*** Opening DATA PROVIDED ***

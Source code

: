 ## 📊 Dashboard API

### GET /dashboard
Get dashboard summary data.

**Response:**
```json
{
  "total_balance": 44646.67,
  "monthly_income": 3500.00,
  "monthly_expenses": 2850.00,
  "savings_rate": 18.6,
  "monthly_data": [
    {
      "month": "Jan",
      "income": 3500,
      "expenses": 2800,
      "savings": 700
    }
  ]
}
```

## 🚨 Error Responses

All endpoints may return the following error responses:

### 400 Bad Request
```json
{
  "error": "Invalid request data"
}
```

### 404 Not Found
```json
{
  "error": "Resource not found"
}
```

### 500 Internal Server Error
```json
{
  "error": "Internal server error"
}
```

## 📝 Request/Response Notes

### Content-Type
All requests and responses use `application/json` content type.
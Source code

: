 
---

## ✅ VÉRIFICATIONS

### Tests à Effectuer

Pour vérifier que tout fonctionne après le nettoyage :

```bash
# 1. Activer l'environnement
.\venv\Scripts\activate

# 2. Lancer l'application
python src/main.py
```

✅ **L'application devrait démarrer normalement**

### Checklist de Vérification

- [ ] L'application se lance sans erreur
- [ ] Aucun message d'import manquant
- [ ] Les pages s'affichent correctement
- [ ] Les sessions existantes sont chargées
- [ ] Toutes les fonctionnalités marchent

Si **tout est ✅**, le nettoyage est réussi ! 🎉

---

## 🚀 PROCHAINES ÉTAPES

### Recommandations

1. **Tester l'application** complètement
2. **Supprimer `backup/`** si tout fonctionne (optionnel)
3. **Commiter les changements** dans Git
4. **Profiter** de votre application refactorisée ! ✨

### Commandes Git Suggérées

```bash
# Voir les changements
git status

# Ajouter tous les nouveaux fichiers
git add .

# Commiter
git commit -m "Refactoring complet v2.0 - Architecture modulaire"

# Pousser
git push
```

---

*** Closing DATA PROVIDED ***

* WHAT NEEDS TO BE DONE: Your task is to output the full set of records exactly as presented.

* ANSWER FOR THE TASK:
Source code

: ## 📊 Dashboard API

### GET /dashboard
Get dashboard summary data.

**Response:**
```json
{
  "total_balance": 44646.67,
  "monthly_income": 3500.00,
  "monthly_expenses": 2850.00,
  "savings_rate": 18.6,
  "monthly_data": [
    {
      "month": "Jan",
      "income": 3500,
      "expenses": 2800,
      "savings": 700
    }
  ]
}
```

## 🚨 Error Responses

All endpoints may return the following error responses:

### 400 Bad Request
```json
{
  "error": "Invalid request data"
}
```

### 404 Not Found
```json
{
  "error": "Resource not found"
}
```

### 500 Internal Server Error
```json
{
  "error": "Internal server error"
}
```

## 📝 Request/Response Notes

### Content-Type
All requests and responses use `application/json` content type.
Source code

: 
---

## ✅ VÉRIFICATIONS

### Tests à Effectuer

Pour vérifier que tout fonctionne après le nettoyage :

```bash
# 1. Activer l'environnement
.\venv\Scripts\activate

# 2. Lancer l'application
python src/main.py
```

✅ **L'application devrait démarrer normalement**

### Checklist de Vérification

- [ ] L'application se lance sans erreur
- [ ] Aucun message d'import manquant
- [ ] Les pages s'affichent correctement
- [ ] Les sessions existantes sont chargées
- [ ] Toutes les fonctionnalités marchent

Si **tout est ✅**, le nettoyage est réussi ! 🎉

---

## 🚀 PROCHAINES ÉTAPES

### Recommandations

1. **Tester l'application** complètement
2. **Supprimer `backup/`** si tout fonctionne (optionnel)
3. **Commiter les changements** dans Git
4. **Profiter** de votre application refactorisée ! ✨

### Commandes Git Suggérées

```bash
# Voir les changements
git status

# Ajouter tous les nouveaux fichiers
git add .

# Commiter
git commit -m "Refactoring complet v2.0 - Architecture modulaire"

# Pousser
git push
```

---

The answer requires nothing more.